» **Your instructions**:
Your job is to return every line in the data holding the string "gelen".

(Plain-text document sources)
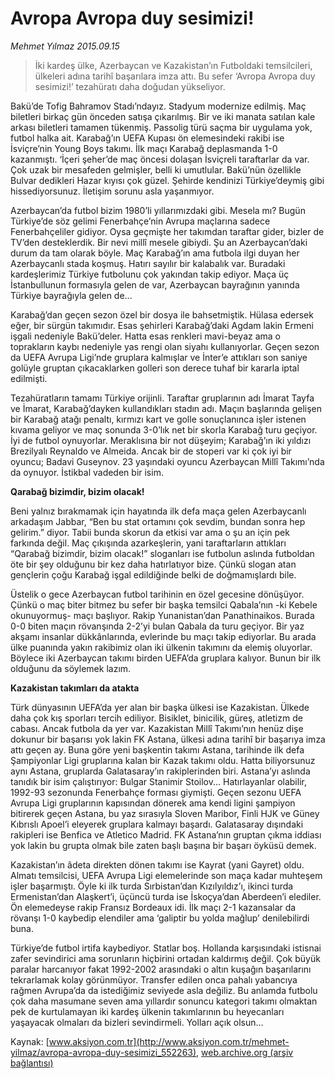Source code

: # Avropa Avropa duy sesimizi!

*Mehmet Yılmaz 2015.09.15*

<div class="pNewsDetailMainContent ctx_content" itemprop="articleBody">
 <blockquote>
  <p>
   İki kardeş ülke, Azerbaycan ve Kazakistan’ın Futboldaki temsilcileri, ülkeleri adına tarihî başarılara imza attı. Bu sefer ‘Avropa Avropa duy sesimizi!’ tezahüratı daha doğudan yükseliyor.
  </p>
 </blockquote>
 <p>
  Bakü’de Tofig Bahramov Stadı’ndayız. Stadyum modernize edilmiş. Maç biletleri birkaç gün önceden satışa çıkarılmış. Bir ve iki manata satılan kale arkası biletleri tamamen tükenmiş. Passolig türü saçma bir uygulama yok, futbol halka ait. Karabağ’ın UEFA Kupası ön elemesindeki rakibi ise İsviçre’nin Young Boys takımı. İlk maçı Karabağ deplasmanda 1-0 kazanmıştı. ‘İçeri şeher’de maç öncesi dolaşan İsviçreli taraftarlar da var. Çok uzak bir mesafeden gelmişler, belli ki umutlular. Bakü’nün özellikle Bulvar dedikleri Hazar kıyısı çok güzel. Şehirde kendinizi Türkiye’deymiş gibi hissediyorsunuz. İletişim sorunu asla yaşanmıyor.
 </p>
 <p>
  Azerbaycan’da futbol bizim 1980’li yıllarımızdaki gibi. Mesela mı? Bugün Türkiye’de söz gelimi Fenerbahçe’nin Avrupa maçlarına sadece Fenerbahçeliler gidiyor. Oysa geçmişte her takımdan taraftar gider, bizler de TV’den desteklerdik. Bir nevi millî mesele gibiydi. Şu an Azerbaycan’daki durum da tam olarak böyle. Maç Karabağ’ın ama futbola ilgi duyan her Azerbaycanlı stada koşmuş. Hatırı sayılır bir kalabalık var. Buradaki kardeşlerimiz Türkiye futbolunu çok yakından takip ediyor. Maça üç İstanbullunun formasıyla gelen de var, Azerbaycan bayrağının yanında Türkiye bayrağıyla gelen de...
 </p>
 <p>
  Karabağ’dan geçen sezon özel bir dosya ile bahsetmiştik. Hülasa edersek eğer, bir sürgün takımıdır. Esas şehirleri Karabağ’daki Agdam lakin Ermeni işgali nedeniyle Bakü’deler. Hatta esas renkleri mavi-beyaz ama o toprakların kaybı nedeniyle yas rengi olan siyahı kullanıyorlar. Geçen sezon da UEFA Avrupa Ligi’nde gruplara kalmışlar ve İnter’e attıkları son saniye golüyle gruptan çıkacaklarken golleri son derece tuhaf bir kararla iptal edilmişti.
 </p>
 <p>
  Tezahüratların tamamı Türkiye orijinli. Taraftar gruplarının adı İmarat Tayfa ve İmarat, Karabağ’dayken kullandıkları stadın adı. Maçın başlarında gelişen bir Karabağ atağı penaltı, kırmızı kart ve golle sonuçlanınca işler istenen kıvama geliyor ve maç sonunda 3-0’lık net bir skorla Karabağ turu geçiyor. İyi de futbol oynuyorlar. Meraklısına bir not düşeyim; Karabağ’ın iki yıldızı Brezilyalı Reynaldo ve Almeida. Ancak bir de stoperi var ki çok iyi bir oyuncu; Badavi Guseynov. 23 yaşındaki oyuncu Azerbaycan Millî Takımı’nda da oynuyor. İstikbal vadeden bir isim.
 </p>
 <p>
  <strong>
   Qarabağ bizimdir, bizim olacak!
  </strong>
 </p>
 <p>
  Beni yalnız bırakmamak için hayatında ilk defa maça gelen Azerbaycanlı arkadaşım Jabbar, “Ben bu stat ortamını çok sevdim, bundan sonra hep gelirim.” diyor. Tabii bunda skorun da etkisi var ama o şu an için pek farkında değil. Maç çıkışında azarkeşlerin, yani taraftarların attıkları “Qarabağ bizimdir, bizim olacak!” sloganları ise futbolun aslında futboldan öte bir şey olduğunu bir kez daha hatırlatıyor bize. Çünkü slogan atan gençlerin çoğu Karabağ işgal edildiğinde belki de doğmamışlardı bile.
 </p>
 <p>
  Üstelik o gece Azerbaycan futbol tarihinin en özel gecesine dönüşüyor. Çünkü o maç biter bitmez bu sefer bir başka temsilci Qabala’nın -ki Kebele okunuyormuş- maçı başlıyor. Rakip Yunanistan’dan Panathinaikos. Burada 0-0 biten maçın rövanşında 2-2’yi bulan Qabala da turu geçiyor. Bir yaz akşamı insanlar dükkânlarında, evlerinde bu maçı takip ediyorlar. Bu arada ülke puanında yakın rakibimiz olan iki ülkenin takımını da elemiş oluyorlar. Böylece iki Azerbaycan takımı birden UEFA’da gruplara kalıyor. Bunun bir ilk olduğunu da söylemek lazım.
 </p>
 <p>
  <strong>
   Kazakistan takımları da atakta
  </strong>
 </p>
 <p>
  Türk dünyasının UEFA’da yer alan bir başka ülkesi ise Kazakistan. Ülkede daha çok kış sporları tercih ediliyor. Bisiklet, binicilik, güreş, atletizm de cabası. Ancak futbola da yer var. Kazakistan Millî Takımı’nın henüz dişe dokunur bir başarısı yok lakin FK Astana, ülkesi adına tarihî bir başarıya imza attı geçen ay. Buna göre yeni başkentin takımı Astana, tarihinde ilk defa Şampiyonlar Ligi gruplarına kalan bir Kazak takımı oldu. Hatta biliyorsunuz aynı Astana, gruplarda Galatasaray’ın rakiplerinden biri. Astana’yı aslında tanıdık bir isim çalıştırıyor: Bulgar Stanimir Stoilov... Hatırlayanlar olabilir, 1992-93 sezonunda Fenerbahçe forması giymişti. Geçen sezonu UEFA Avrupa Ligi gruplarının kapısından dönerek ama kendi ligini şampiyon bitirerek geçen Astana, bu yaz sırasıyla Sloven Maribor, Finli HJK ve Güney Kıbrıslı Apoel’i eleyerek gruplara kalmayı başardı. Galatasaray dışındaki rakipleri ise Benfica ve Atletico Madrid. FK Astana’nın gruptan çıkma iddiası yok lakin bu grupta olmak bile zaten başlı başına bir başarı öyküsü demek.
 </p>
 <p>
  Kazakistan’ın âdeta direkten dönen takımı ise Kayrat (yani Gayret) oldu. Almatı temsilcisi, UEFA Avrupa Ligi elemelerinde son maça kadar muhteşem işler başarmıştı. Öyle ki ilk turda Sırbistan’dan Kızılyıldız’ı, ikinci turda Ermenistan’dan Alaşkert’i, üçüncü turda ise İskoçya’dan Aberdeen’i elediler. Ön elemedeyse rakip Fransız Bordeaux idi. İlk maçı 2-1 kazansalar da rövanşı 1-0 kaybedip elendiler ama ‘galiptir bu yolda mağlup’ denilebilirdi buna.
 </p>
 <p>
  Türkiye’de futbol irtifa kaybediyor. Statlar boş. Hollanda karşısındaki istisnai zafer sevindirici ama sorunların hiçbirini ortadan kaldırmış değil. Çok büyük paralar harcanıyor fakat 1992-2002 arasındaki o altın kuşağın başarılarını tekrarlamak kolay görünmüyor. Transfer edilen onca pahalı yabancıya rağmen Avrupa’da da istediğimiz seviyede asla değiliz. Bu anlamda futbolu çok daha masumane seven ama yıllardır sonuncu kategori takımı olmaktan pek de kurtulamayan iki kardeş ülkenin takımlarının bu heyecanları yaşayacak olmaları da bizleri sevindirmeli. Yolları açık olsun…
 </p>
</div>


Kaynak: [www.aksiyon.com.tr](http://www.aksiyon.com.tr/mehmet-yilmaz/avropa-avropa-duy-sesimizi_552263), [web.archive.org (arşiv bağlantısı)](http://web.archive.org/web/20160106135402/http://www.aksiyon.com.tr/mehmet-yilmaz/avropa-avropa-duy-sesimizi_552263)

» **Solution for this problem**:
  Azerbaycan’da futbol bizim 1980’li yıllarımızdaki gibi. Mesela mı? Bugün Türkiye’de söz gelimi Fenerbahçe’nin Avrupa maçlarına sadece Fenerbahçeliler gidiyor. Oysa geçmişte her takımdan taraftar gider, bizler de TV’den desteklerdik. Bir nevi millî mesele gibiydi. Şu an Azerbaycan’daki durum da tam olarak böyle. Maç Karabağ’ın ama futbola ilgi duyan her Azerbaycanlı stada koşmuş. Hatırı sayılır bir kalabalık var. Buradaki kardeşlerimiz Türkiye futbolunu çok yakından takip ediyor. Maça üç İstanbullunun formasıyla gelen de var, Azerbaycan bayrağının yanında Türkiye bayrağıyla gelen de...
  Beni yalnız bırakmamak için hayatında ilk defa maça gelen Azerbaycanlı arkadaşım Jabbar, “Ben bu stat ortamını çok sevdim, bundan sonra hep gelirim.” diyor. Tabii bunda skorun da etkisi var ama o şu an için pek farkında değil. Maç çıkışında azarkeşlerin, yani taraftarların attıkları “Qarabağ bizimdir, bizim olacak!” sloganları ise futbolun aslında futboldan öte bir şey olduğunu bir kez daha hatırlatıyor bize. Çünkü slogan atan gençlerin çoğu Karabağ işgal edildiğinde belki de doğmamışlardı bile.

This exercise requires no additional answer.